Some companies may attempt to enforce safety policies that deviate from OSHA standards. Usually these companies allege that their own standards are safer and more stringent than OSHA’s. Those deviations, however, may ignore the tremendous effort and thought that is typically given to establishing the OSHA standards and may subject workers to new dangers.
For example, contrary to OSHA’s policy, general contractors may require all iron workers, including connectors performing leading edge work, to tie-off at heights over 6 feet. But in recognition that connectors need to be unfettered so they can escape an incoming load if necessary, OSHA’s Subpart R does not require connectors performing leading edge work to be tied off at 6 feet. In fact, OSHA regulation § 1926.760(a)(1) allows connectors not to use their personal fall protection to avoid hazards while working at heights between 15 and 30 feet. Further, workers engaged in decking in a controlled decking zone may work without conventional fall protection at heights between 15 and 30 feet.
When changes to OSHA Subpart R, and specifically regulation 1926.760, were being debated, The Steel Erection Negotiated Rulemaking Advisory Committee [SENRAC] was formed and gathered testimony on the various proposed rules.
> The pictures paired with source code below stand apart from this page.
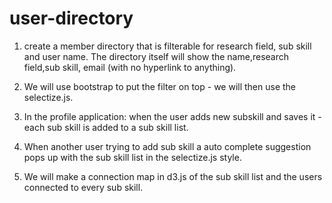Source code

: # user-directory
  1. create a member directory that is filterable for research field, sub skill and user name. The directory itself will show the name,research field,sub skill, email (with no hyperlink to anything).
  
  2.  We will use bootstrap to put the filter on top - we will then use the selectize.js.

  3. In the profile application: when the user adds new subskill and saves it - each sub skill is added to a sub skill list.
  
  4. When another user trying to add sub skill a auto complete suggestion pops up with the sub skill list  in the selectize.js style.

  5. We will make a connection map in d3.js of the sub skill list and the users connected to every sub skill.
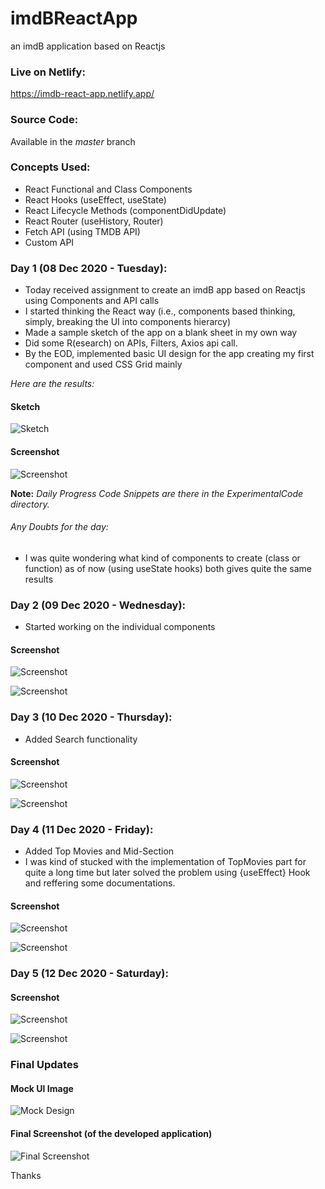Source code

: # imdBReactApp
an imdB application based on Reactjs

### Live on Netlify:

https://imdb-react-app.netlify.app/

### Source Code:

Available in the *master* branch

### Concepts Used:

- React Functional and Class Components
- React Hooks (useEffect, useState)
- React Lifecycle Methods (componentDidUpdate)
- React Router (useHistory, Router)
- Fetch API (using TMDB API)
- Custom API

### Day 1 (08 Dec 2020 - Tuesday):

- Today received assignment to create an imdB app based on Reactjs using Components and API calls
- I started thinking the React way (i.e., components based thinking, simply, breaking the UI into components hierarcy)
- Made a sample sketch of the app on a blank sheet in my own way
- Did some R(esearch) on APIs, Filters, Axios api call.
- By the EOD, implemented basic UI design for the app creating my first component and used CSS Grid mainly

*Here are the results:*

#### Sketch

![Sketch](sketch.jpg)

#### Screenshot

![Screenshot](d1.png)

**Note:** *Daily Progress Code Snippets are there in the ExperimentalCode directory.*

###### Any Doubts for the day:
- I was quite wondering what kind of components to create (class or function) as of now (using useState hooks) both gives quite the same results


### Day 2 (09 Dec 2020 - Wednesday):

- Started working on the individual components

#### Screenshot

![Screenshot](navbar.png)

![Screenshot](searchbar.png)

### Day 3 (10 Dec 2020 - Thursday):

- Added Search functionality

#### Screenshot

![Screenshot](d3a.png)

![Screenshot](d3b.png)

### Day 4 (11 Dec 2020 - Friday):

- Added Top Movies and Mid-Section
- I was kind of stucked with the implementation of TopMovies part for quite a long time but later solved the problem using {useEffect} Hook and reffering some documentations.

#### Screenshot

![Screenshot](d4a.png)

![Screenshot](d4b.png)

### Day 5 (12 Dec 2020 - Saturday):

#### Screenshot

![Screenshot](tweetcard.png)

![Screenshot](accordian.png)


### Final Updates

#### Mock UI Image

![Mock Design](design.jpg)

#### Final Screenshot (of the developed application)

![Final Screenshot](screenshot.png)

Thanks

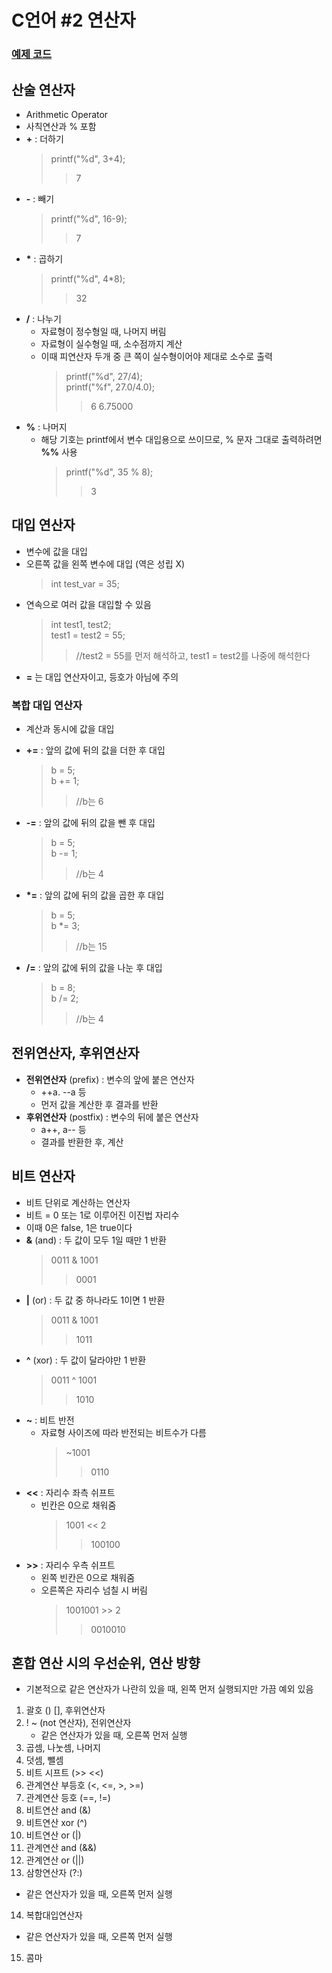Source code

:# C언어 #2 연산자

### [예제 코드](operator.c)

## 산술 연산자

- Arithmetic Operator
- 사칙연산과 % 포함
- **+** : 더하기
  > printf("%d", 3+4);
  >
  > > 7
- **\-** : 빼기
  > printf("%d", 16-9);
  >
  > > 7
- **\*** : 곱하기
  > printf("%d", 4\*8);
  >
  > > 32
- **/** : 나누기
  - 자료형이 정수형일 때, 나머지 버림
  - 자료형이 실수형일 때, 소수점까지 계산
  - 이때 피연산자 두개 중 큰 쪽이 실수형이어야 제대로 소수로 출력
    > printf("%d", 27/4);  
    > printf("%f", 27.0/4.0);
    >
    > > 6
    > > 6.75000
- **%** : 나머지
  - 해당 기호는 printf에서 변수 대입용으로 쓰이므로, % 문자 그대로 출력하려면 **%%** 사용
    > printf("%d", 35 % 8);
    >
    > > 3

## 대입 연산자

- 변수에 값을 대입
- 오른쪽 값을 왼쪽 변수에 대입 (역은 성립 X)
  > int test_var = 35;
- 연속으로 여러 값을 대입할 수 있음
  > int test1, test2;  
  > test1 = test2 = 55;
  >
  > > //test2 = 55를 먼저 해석하고, test1 = test2를 나중에 해석한다
- **=** 는 대입 연산자이고, 등호가 아님에 주의

### 복합 대입 연산자

- 계산과 동시에 값을 대입
- **+=** : 앞의 값에 뒤의 값을 더한 후 대입

  > b = 5;  
  > b += 1;
  >
  > > //b는 6

- **-=** : 앞의 값에 뒤의 값을 뺀 후 대입
  > b = 5;  
  > b -= 1;
  >
  > > //b는 4
- **\*=** : 앞의 값에 뒤의 값을 곱한 후 대입
  > b = 5;  
  > b \*= 3;
  >
  > > //b는 15
- **/=** : 앞의 값에 뒤의 값을 나눈 후 대입
  > b = 8;  
  > b /= 2;
  >
  > > //b는 4

## 전위연산자, 후위연산자

- **전위연산자** (prefix) : 변수의 앞에 붙은 연산자
  - ++a. --a 등
  - 먼저 값을 계산한 후 결과를 반환
- **후위연산자** (postfix) : 변수의 뒤에 붙은 연산자
  - a++, a-- 등
  - 결과를 반환한 후, 계산

## 비트 연산자

- 비트 단위로 계산하는 연산자
- 비트 = 0 또는 1로 이루어진 이진법 자리수
- 이때 0은 false, 1은 true이다
- **&** (and) : 두 값이 모두 1일 때만 1 반환
  > 0011 & 1001
  >
  > > 0001
- **|** (or) : 두 값 중 하나라도 1이면 1 반환
  > 0011 & 1001
  >
  > > 1011
- **^** (xor) : 두 값이 달라야만 1 반환
  > 0011 ^ 1001
  >
  > > 1010
- **~** : 비트 반전
  - 자료형 사이즈에 따라 반전되는 비트수가 다름
    > ~1001
    >
    > > 0110
- **<<** : 자리수 좌측 쉬프트
  - 빈칸은 0으로 채워줌
    > 1001 << 2
    >
    > > 100100
- **>>** : 자리수 우측 쉬프트
  - 왼쪽 빈칸은 0으로 채워줌
  - 오른쪽은 자리수 넘칠 시 버림
    > 1001001 >> 2
    >
    > > 0010010

## 혼합 연산 시의 우선순위, 연산 방향

- 기본적으로 같은 연산자가 나란히 있을 때, 왼쪽 먼저 실행되지만 가끔 예외 있음

1. 괄호 () [], 후위연산자
2. ! ~ (not 연산자), 전위연산자
   - 같은 연산자가 있을 때, 오른쪽 먼저 실행
3. 곱셈, 나눗셈, 나머지
4. 덧셈, 뺄셈
5. 비트 시프트 (>> <<)
6. 관계연산 부등호 (<, <=, >, >=)
7. 관계연산 등호 (==, !=)
8. 비트연산 and (&)
9. 비트연산 xor (^)
10. 비트연산 or (|)
11. 관계연산 and (&&)
12. 관계연산 or (||)
13. 삼항연산자 (?:)

- 같은 연산자가 있을 때, 오른쪽 먼저 실행

14. 복합대입연산자

- 같은 연산자가 있을 때, 오른쪽 먼저 실행

15. 콤마
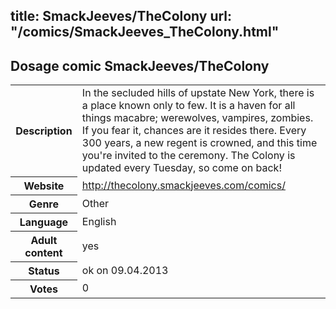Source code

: title: SmackJeeves/TheColony
url: "/comics/SmackJeeves_TheColony.html"
---
Dosage comic SmackJeeves/TheColony
-----------------------------------------

<table class="comicinfo">
<tr>
<th>Description</th><td>In the secluded hills of upstate New York, there is a place known only to few. It is a haven for all things macabre; werewolves, vampires, zombies. If you fear it, chances are it resides there. Every 300 years, a new regent is crowned, and this time you're invited to the ceremony. The Colony is updated every Tuesday, so come on back!</td>
</tr>
<tr>
<th>Website</th><td><a href="http://thecolony.smackjeeves.com/comics/">http://thecolony.smackjeeves.com/comics/</a></td>
</tr>
<tr>
<th>Genre</th><td>Other</td>
</tr>
<tr>
<th>Language</th><td>English</td>
</tr>
<tr>
<th>Adult content</th><td>yes</td>
</tr>
<tr>
<th>Status</th><td>ok on 09.04.2013</td>
</tr>
<tr>
<th>Votes</th><td>0</div></td>
</tr>
</table>
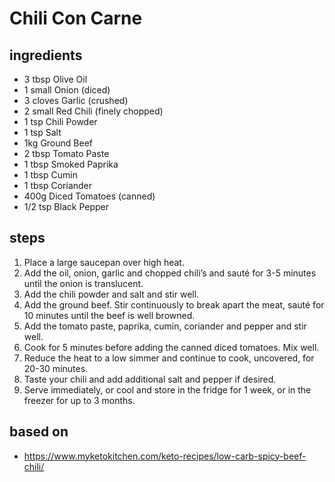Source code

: # Chili Con Carne

## ingredients

- 3 tbsp Olive Oil
- 1 small Onion (diced)
- 3 cloves Garlic (crushed)
- 2 small Red Chili (finely chopped)
- 1 tsp Chili Powder
- 1 tsp Salt
- 1kg Ground Beef
- 2 tbsp Tomato Paste
- 1 tbsp Smoked Paprika
- 1 tbsp Cumin
- 1 tbsp Coriander
- 400g Diced Tomatoes (canned)
- 1/2 tsp Black Pepper

## steps

1. Place a large saucepan over high heat.
2. Add the oil, onion, garlic and chopped chili’s and sauté for 3-5 minutes until the onion is translucent.
3. Add the chili powder and salt and stir well.
4. Add the ground beef. Stir continuously to break apart the meat, sauté for 10 minutes until the beef is well browned.
5. Add the tomato paste, paprika, cumin, coriander and pepper and stir well.
6. Cook for 5 minutes before adding the canned diced tomatoes. Mix well.
7. Reduce the heat to a low simmer and continue to cook, uncovered, for 20-30 minutes.
8. Taste your chili and add additional salt and pepper if desired.
9. Serve immediately, or cool and store in the fridge for 1 week, or in the freezer for up to 3 months.

## based on

- https://www.myketokitchen.com/keto-recipes/low-carb-spicy-beef-chili/
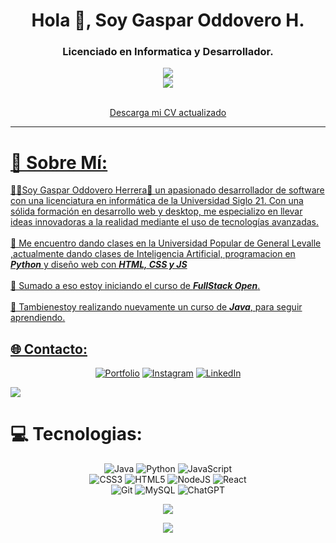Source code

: 
<h1 align="center">Hola 👋, Soy Gaspar Oddovero H.</h1>
<h3 align="center">Licenciado en Informatica y Desarrollador.</h3>


<div align="center">
 
[![](https://visitcount.itsvg.in/api?id=Goddovero&icon=5&color=6)](https://visitcount.itsvg.in)
<br>
![](https://github-readme-streak-stats.herokuapp.com/?user=Goddovero&theme=dark&hide_border=false)

<br>
<a href="https://drive.google.com/file/d/1Cn8hmpJU5yfdn2MZMiaK41AdCVWN1eMi/view?usp=drive_link">
Descarga mi CV actualizado

</div>







---
# 💫 Sobre Mí: 
👨‍💻Soy Gaspar Oddovero Herrera👨 un apasionado desarrollador de software con una licenciatura en informática de la Universidad Siglo 21. Con una sólida formación en desarrollo web y desktop, me especializo en llevar ideas innovadoras a la realidad mediante el uso de tecnologías avanzadas.
<br> <br>
🔭 
Me encuentro dando clases en la Universidad Popular de General Levalle ,actualmente dando clases de Inteligencia Artificial, programacion en ***Python*** y diseño web con ***HTML, CSS y JS***
<br><br>
🌱 Sumado a eso estoy iniciando el curso de ***FullStack Open***.
<br><br>
👯 Tambienestoy realizando nuevamente un curso de ***Java***, para seguir aprendiendo.


## 🌐 Contacto:
<div align="center">

[![Portfolio](https://img.shields.io/badge/Portfolio-%23000000.svg?style=for-the-badge&logo=firefox&logoColor=#FF7139)](https://gasparoddovero-portfolio.netlify.app/)
[![Instagram](https://img.shields.io/badge/Instagram-%23E4405F.svg?style=for-the-badge&logo=Instagram&logoColor=white)](https://instagram.com/gasparoddovero)
[![LinkedIn](https://img.shields.io/badge/linkedin-%230077B5.svg?style=for-the-badge&logo=linkedin&logoColor=white)](https://linkedin.com/in/gaspar-o-122803175/) 

</div>

![](https://github-profile-trophy.vercel.app/?username=Goddovero&theme=radical&no-frame=true&no-bg=true&margin-w=4)

# 💻 Tecnologias:
<div align = "center">

![Java](https://img.shields.io/badge/java-%23ED8B00.svg?style=for-the-badge&logo=openjdk&logoColor=white) 
![Python](https://img.shields.io/badge/python-3670A0?style=for-the-badge&logo=python&logoColor=ffdd54)
![JavaScript](https://img.shields.io/badge/javascript-%23323330.svg?style=for-the-badge&logo=javascript&logoColor=%23F7DF1E) <br>
![CSS3](https://img.shields.io/badge/css3-%231572B6.svg?style=for-the-badge&logo=css3&logoColor=white) 
![HTML5](https://img.shields.io/badge/html5-%23E34F26.svg?style=for-the-badge&logo=html5&logoColor=white) 
![NodeJS](https://img.shields.io/badge/node.js-6DA55F?style=for-the-badge&logo=node.js&logoColor=white) 
![React](https://img.shields.io/badge/react-%2320232a.svg?style=for-the-badge&logo=react&logoColor=%2361DAFB) <br>
![Git](https://img.shields.io/badge/git-%23F05033.svg?style=for-the-badge&logo=git&logoColor=white) 
![MySQL](https://img.shields.io/badge/mysql-4479A1.svg?style=for-the-badge&logo=mysql&logoColor=white) 
![ChatGPT](https://img.shields.io/badge/chatGPT-74aa9c?style=for-the-badge&logo=openai&logoColor=white)


![](https://github-readme-stats.vercel.app/api/top-langs/?username=Goddovero&theme=dark&hide_border=false&include_all_commits=true&count_private=true)

![](https://github-readme-stats.vercel.app/api?username=Goddovero&theme=dark&hide_border=false&include_all_commits=true&count_private=true)
</div>
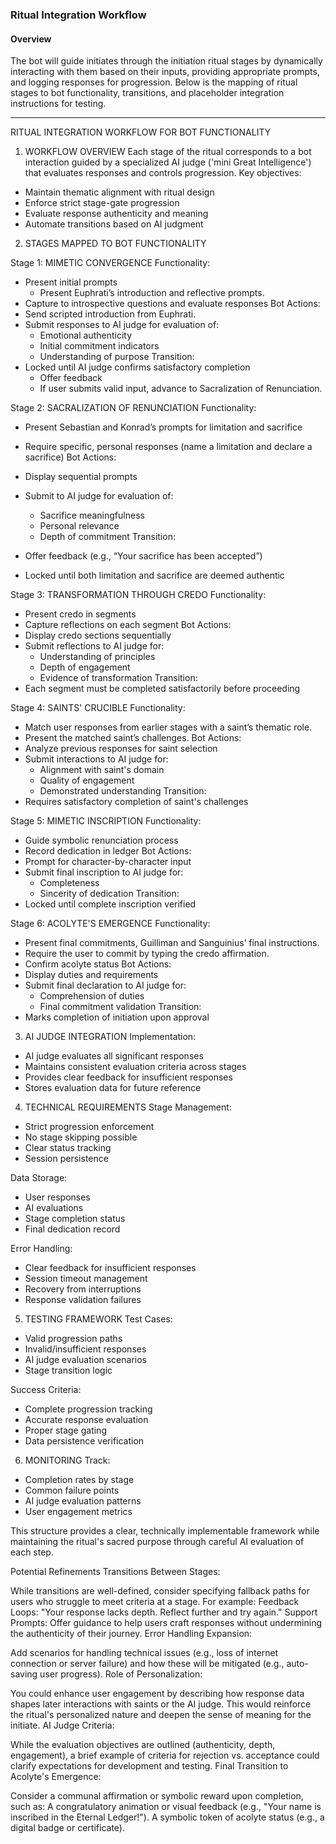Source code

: ### Ritual Integration Workflow

#### **Overview**

The bot will guide initiates through the initiation ritual stages by dynamically interacting with them based on their inputs, providing appropriate prompts, and logging responses for progression. Below is the mapping of ritual stages to bot functionality, transitions, and placeholder integration instructions for testing.

---



RITUAL INTEGRATION WORKFLOW FOR BOT FUNCTIONALITY

1. WORKFLOW OVERVIEW Each stage of the ritual corresponds to a bot interaction guided by a specialized AI judge ('mini Great Intelligence') that evaluates responses and controls progression. Key objectives:

- Maintain thematic alignment with ritual design
- Enforce strict stage-gate progression
- Evaluate response authenticity and meaning
- Automate transitions based on AI judgment

2. STAGES MAPPED TO BOT FUNCTIONALITY

Stage 1: MIMETIC CONVERGENCE Functionality:

- Present initial prompts
	- Present Euphrati’s introduction and reflective prompts.
- Capture to introspective questions and evaluate responses Bot Actions:
- Send scripted introduction from Euphrati.
- Submit responses to AI judge for evaluation of:
    - Emotional authenticity
    - Initial commitment indicators
    - Understanding of purpose Transition:
- Locked until AI judge confirms satisfactory completion
	- Offer feedback
	- If user submits valid input, advance to Sacralization of Renunciation.

Stage 2: SACRALIZATION OF RENUNCIATION Functionality:

- Present Sebastian and Konrad’s prompts for limitation and sacrifice
- Require specific, personal responses (name a limitation and declare a sacrifice) Bot Actions:
- Display sequential prompts
- Submit to AI judge for evaluation of:
    - Sacrifice meaningfulness
    - Personal relevance
    - Depth of commitment Transition:

- Offer feedback (e.g., “Your sacrifice has been accepted”) 
- Locked until both limitation and sacrifice are deemed authentic


Stage 3: TRANSFORMATION THROUGH CREDO Functionality:

- Present credo in segments
- Capture reflections on each segment Bot Actions:
- Display credo sections sequentially
- Submit reflections to AI judge for:
    - Understanding of principles
    - Depth of engagement
    - Evidence of transformation Transition:
- Each segment must be completed satisfactorily before proceeding

Stage 4: SAINTS' CRUCIBLE Functionality:

- Match user responses from earlier stages with a saint’s thematic role.
- Present the matched saint’s challenges.
Bot Actions:
- Analyze previous responses for saint selection
- Submit interactions to AI judge for:
    - Alignment with saint's domain
    - Quality of engagement
    - Demonstrated understanding Transition:
- Requires satisfactory completion of saint's challenges

Stage 5: MIMETIC INSCRIPTION Functionality:

- Guide symbolic renunciation process
- Record dedication in ledger Bot Actions:
- Prompt for character-by-character input
- Submit final inscription to AI judge for:
    - Completeness
    - Sincerity of dedication Transition:
- Locked until complete inscription verified

Stage 6: ACOLYTE'S EMERGENCE Functionality:

- Present final commitments, Guilliman and Sanguinius’ final instructions.
- Require the user to commit by typing the credo affirmation.
- Confirm acolyte status Bot Actions:
- Display duties and requirements
- Submit final declaration to AI judge for:
    - Comprehension of duties
    - Final commitment validation Transition:
- Marks completion of initiation upon approval

3. AI JUDGE INTEGRATION Implementation:

- AI judge evaluates all significant responses
- Maintains consistent evaluation criteria across stages
- Provides clear feedback for insufficient responses
- Stores evaluation data for future reference

4. TECHNICAL REQUIREMENTS Stage Management:

- Strict progression enforcement
- No stage skipping possible
- Clear status tracking
- Session persistence

Data Storage:

- User responses
- AI evaluations
- Stage completion status
- Final dedication record

Error Handling:

- Clear feedback for insufficient responses
- Session timeout management
- Recovery from interruptions
- Response validation failures

5. TESTING FRAMEWORK Test Cases:

- Valid progression paths
- Invalid/insufficient responses
- AI judge evaluation scenarios
- Stage transition logic

Success Criteria:

- Complete progression tracking
- Accurate response evaluation
- Proper stage gating
- Data persistence verification

6. MONITORING Track:

- Completion rates by stage
- Common failure points
- AI judge evaluation patterns
- User engagement metrics

This structure provides a clear, technically implementable framework while maintaining the ritual's sacred purpose through careful AI evaluation of each step.




Potential Refinements
Transitions Between Stages:

While transitions are well-defined, consider specifying fallback paths for users who struggle to meet criteria at a stage. For example:
Feedback Loops: "Your response lacks depth. Reflect further and try again."
Support Prompts: Offer guidance to help users craft responses without undermining the authenticity of their journey.
Error Handling Expansion:

Add scenarios for handling technical issues (e.g., loss of internet connection or server failure) and how these will be mitigated (e.g., auto-saving user progress).
Role of Personalization:

You could enhance user engagement by describing how response data shapes later interactions with saints or the AI judge. This would reinforce the ritual's personalized nature and deepen the sense of meaning for the initiate.
AI Judge Criteria:

While the evaluation objectives are outlined (authenticity, depth, engagement), a brief example of criteria for rejection vs. acceptance could clarify expectations for development and testing.
Final Transition to Acolyte's Emergence:

Consider a communal affirmation or symbolic reward upon completion, such as:
A congratulatory animation or visual feedback (e.g., "Your name is inscribed in the Eternal Ledger!").
A symbolic token of acolyte status (e.g., a digital badge or certificate).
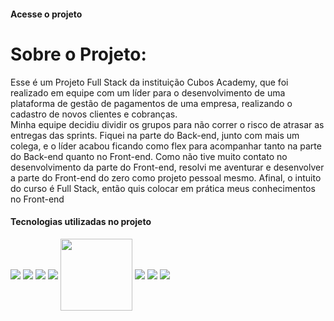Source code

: #### Acesse o projeto



# Sobre o Projeto:

Esse é um Projeto Full Stack da instituição Cubos Academy, que foi realizado em equipe com um líder para o desenvolvimento de uma plataforma de gestão de pagamentos de uma empresa, realizando o cadastro de novos clientes e cobranças. <br> Minha equipe decidiu dividir os grupos para não correr o risco de atrasar as entregas das sprints. Fiquei na parte do Back-end, junto com mais um colega, e o líder acabou ficando como flex para acompanhar tanto na parte do Back-end quanto no Front-end. Como não tive muito contato no desenvolvimento da parte do Front-end, resolvi me aventurar e desenvolver a parte do Front-end do zero como projeto pessoal mesmo. Afinal, o intuito do curso é Full Stack, então quis colocar em prática meus conhecimentos no Front-end


#### Tecnologias utilizadas no projeto

<img align="center" src="https://img.shields.io/badge/JavaScript-F7DF1E?style=for-the-badge&logo=javascript&logoColor=black"> 
<img align="center" src="https://img.shields.io/badge/HTML5-E34F26?style=for-the-badge&logo=html5&logoColor=white"/>
<img align="center" src='https://img.shields.io/badge/React-20232A?style=for-the-badge&logo=react&logoColor=61DAFB'/>
<img align="center" src='https://img.shields.io/badge/CSS3-1572B6?style=for-the-badge&logo=css3&
logoColor=white' />
<img width='115px' align="center"  src='https://shields.io/badge/chakra--ui-black?logo=chakraui&style=for-the-badge%22'/>
<img align="center" src='https://img.shields.io/badge/Node.js-43853D?style=for-the-badge&logo=node.js&logoColor=white' />
<img align="center" src='https://img.shields.io/badge/PostgreSQL-316192?style=for-the-badge&logo=postgresql&logoColor=white' />
<img align="center" src='https://img.shields.io/badge/Express.js-404D59?style=for-the-badge'/>
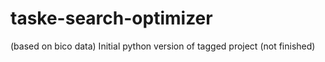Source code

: # taske-search-optimizer

(based on bico data)
Initial python version of tagged project (not finished) 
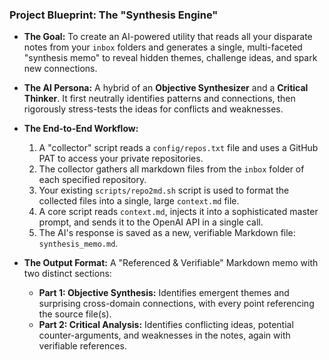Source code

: ### **Project Blueprint: The "Synthesis Engine"**

*   **The Goal:** To create an AI-powered utility that reads all your disparate notes from your `inbox` folders and generates a single, multi-faceted "synthesis memo" to reveal hidden themes, challenge ideas, and spark new connections.

*   **The AI Persona:** A hybrid of an **Objective Synthesizer** and a **Critical Thinker**. It first neutrally identifies patterns and connections, then rigorously stress-tests the ideas for conflicts and weaknesses.

*   **The End-to-End Workflow:**
    1.  A "collector" script reads a `config/repos.txt` file and uses a GitHub PAT to access your private repositories.
    2.  The collector gathers all markdown files from the `inbox` folder of each specified repository.
    3.  Your existing `scripts/repo2md.sh` script is used to format the collected files into a single, large `context.md` file.
    4.  A core script reads `context.md`, injects it into a sophisticated master prompt, and sends it to the OpenAI API in a single call.
    5.  The AI's response is saved as a new, verifiable Markdown file: `synthesis_memo.md`.

*   **The Output Format:** A "Referenced & Verifiable" Markdown memo with two distinct sections:
    *   **Part 1: Objective Synthesis:** Identifies emergent themes and surprising cross-domain connections, with every point referencing the source file(s).
    *   **Part 2: Critical Analysis:** Identifies conflicting ideas, potential counter-arguments, and weaknesses in the notes, again with verifiable references.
This was an exhaustive process spanning years and with input from various sectors of the industry.
Relative to fall protection, it was the general consensus that a skilled iron worker is at greater risk if he/she is tied off doing leading edge work. (See 66 FR 5246), It was noted that:
The major concern . . . was that connectors needed freedom of movement and requiring them to tie-off would hinder this. The concern, as stated previously, was that in the event of structural collapse, a connector would be forced to ride the structure to the ground if tied off, whereas he/she could jump free of the collapsing structure if he/she were not tied off. The ability to move without restraint in order to get away from incoming loads is also stated as a reason for connectors not to tie off. 66 FR 5246
Specifically represented at the hearings were ironworkers from Local 7, who “uniformly stated that they needed to remain unencumbered when they were working with hoisting equipment and some members recounted personal experiences where they were able to escape collapses and incoming steel only because they were not tied off.” (66 FR 5246).
Thus, while a uniform 6 foot tie-off rule may seem more stringent than the OSHA rules, the deviation from OSHA may subject an iron worker to new hazards rather than preventing them. Before deviating from industry standards, companies should carefully consider the policies underpinning those standards in the first place or the deviations may create unintended dangers.